Most of all, she loved being with Tom. She loved the long sweet nights, the mornings when he returned from his walk to wake her with drifting hands, the afternoons in the shade. She loved every moment when he touched her, every second that she could reach out for him and find him there.

But beneath the pleasure she took in every moment lurked the knowledge that it couldn’t last. Imogen tried desperately to forget that this time would pass but, just when she least needed a reminder, some stern, sensible part of her brain would put up its hand and point out that the days were passing and that before too long she would have to go back to the greyness of London in March. Back to the squash of commuters on the Tube, coats steaming with rain, back to dripping umbrellas and Monday mornings. Back to being Tom’s PA.

There would be no more nights together, no more lazy afternoons.

No more loving.

Imogen would push the thought away, but the days passed in relentless succession and suddenly it was their last evening on Coconut Island.

Leaning on the veranda railing next to Tom, she watched the sun setting in a blaze of crimson behind the reef.

I’m not ready, she wanted to cry. I can’t face this yet.

But she would have to find a way to face it, and to reassure Tom that she hadn’t forgotten what they had agreed.

She turned her glass between her fingers. ‘Funny to think this is the last time we’ll do this,’ she said.

It was the last time they would watch the sun set together. The last time they would sit in the dark and watch the bats swoop and dive. The last time they would listen to the insects ratcheting up their whirring, creaking, rasping chorus.

The last time they would make love in that big bed.

She had known this time would come, Imogen reminded herself, squaring her shoulders. It wasn’t as if it was a surprise. She had known all along that it would come to this.

‘This time tomorrow we’ll be back in London.’

‘Yes,’ said Tom heavily.

He ought to be glad. He would be going back to the office, back to where everything was straightforward and he knew where he was. He would be in control of his life again, not like here.

It was different here. The sun and the sea and the quietness had worn down his defences, and he had forgotten the lessons he had learnt so carefully-to guard his feelings, to keep control. He had let himself relax and lose himself in Imogen. It had felt so right at the time but now Tom was beginning to wonder if he had made a terrible mistake.

At the time, it had seemed a sensible idea. Why spend another two weeks feeling frustrated when they could come to an agreement as two consenting adults? It was all going to be so easy. They had a definite time limit. There would be no awkward discussions about when or how to say goodbye. The two weeks would end, and it would be over. Simple as that.

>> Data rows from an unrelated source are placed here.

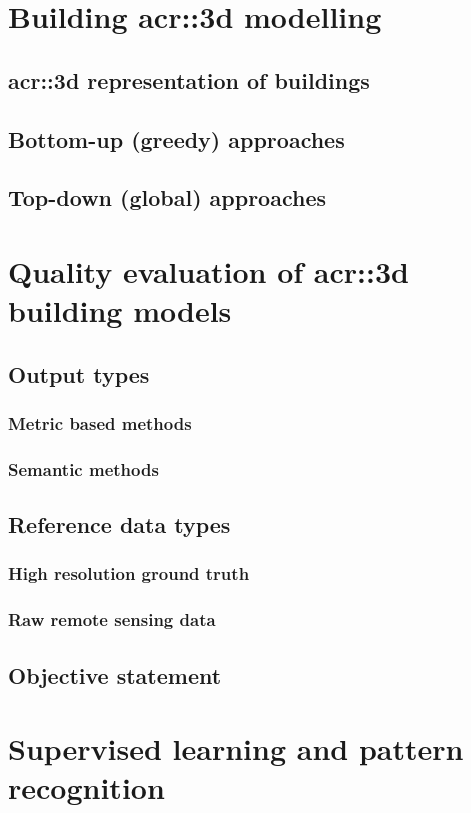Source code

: \minitoc
\section{Building \gls{acr::3d} modelling}
    \subsection{\gls{acr::3d} representation of buildings}
    \subsection{Bottom-up (greedy) approaches}
    \subsection{Top-down (global) approaches}
\section{Quality evaluation of \gls{acr::3d} building models}
    \subsection{Output types}
        \subsubsection{Metric based methods}
        \subsubsection{Semantic methods}
    \subsection{Reference data types}
        \subsubsection{High resolution ground truth}
        \subsubsection{Raw remote sensing data}
    \subsection{Objective statement}
\section{Supervised learning and pattern recognition}
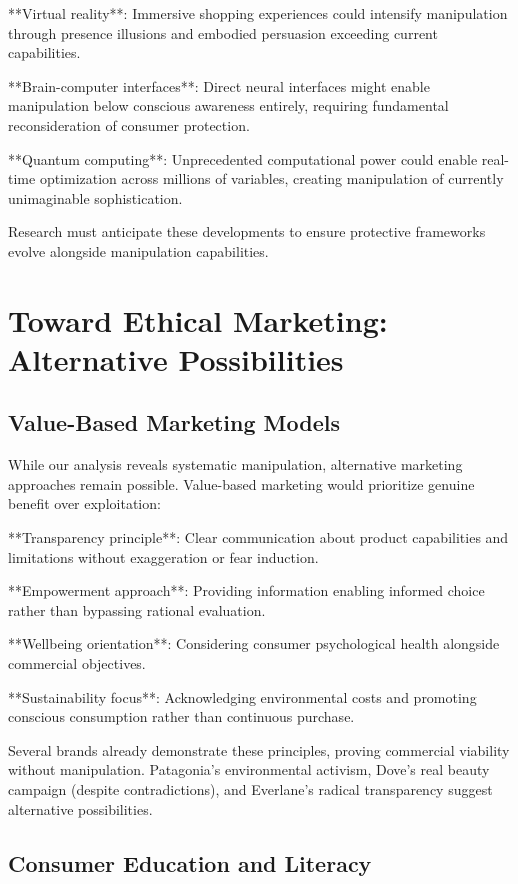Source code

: **Virtual reality**: Immersive shopping experiences could intensify manipulation through presence illusions and embodied persuasion exceeding current capabilities.

**Brain-computer interfaces**: Direct neural interfaces might enable manipulation below conscious awareness entirely, requiring fundamental reconsideration of consumer protection.

**Quantum computing**: Unprecedented computational power could enable real-time optimization across millions of variables, creating manipulation of currently unimaginable sophistication.

Research must anticipate these developments to ensure protective frameworks evolve alongside manipulation capabilities.

\section{Toward Ethical Marketing: Alternative Possibilities}
\label{sec:alternatives}

\subsection{Value-Based Marketing Models}

While our analysis reveals systematic manipulation, alternative marketing approaches remain possible. Value-based marketing would prioritize genuine benefit over exploitation:

**Transparency principle**: Clear communication about product capabilities and limitations without exaggeration or fear induction.

**Empowerment approach**: Providing information enabling informed choice rather than bypassing rational evaluation.

**Wellbeing orientation**: Considering consumer psychological health alongside commercial objectives.

**Sustainability focus**: Acknowledging environmental costs and promoting conscious consumption rather than continuous purchase.

Several brands already demonstrate these principles, proving commercial viability without manipulation. Patagonia's environmental activism, Dove's real beauty campaign (despite contradictions), and Everlane's radical transparency suggest alternative possibilities.

\subsection{Consumer Education and Literacy}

But he hadn’t counted on how quickly he would get used to Imogen, to her laughter and her warmth and the wild, unexpected passion that had ensnared them both.

He hadn’t counted on the way his body would crave hers like this. He had always been so controlled, and yet now he had this constant urge to touch her, to slide his hands over her and taste the sun and the salt on her skin, to feel her smile against his throat.

He wouldn’t be able to do that any more.

Tom tried to tell himself that it would be fine, that he would have work to distract him, but whenever he tried to imagine sleeping without Imogen’s softness curved into him, or waking early in the morning and not being able to turn to her, he felt something twist uncomfortably deep inside him and a bleakness crept into his chest.

‘Perhaps it will all feel different when we get home,’ he said, hoping that it was true.

‘I’m sure it will,’ said Imogen brightly. ‘It’s been lovely, but we both know it’s not real. Real will be going into work on Monday morning, and dealing with everything that’s happened while we’ve been away. We’ll be too busy to remember anything but the fact that I’m your PA and you’re my boss.’

She seemed very confident, thought Tom, but why wouldn’t she be? They had made a deal that this would be a time out of time. He could hardly blame her if that was how she was treating it. It had been his idea, after all.

The sunset was as spectacular as ever, but Tom didn’t even see it. He was confused and uneasy at the way everything was slipping out of control. How had it happened? When had he started to feel like this?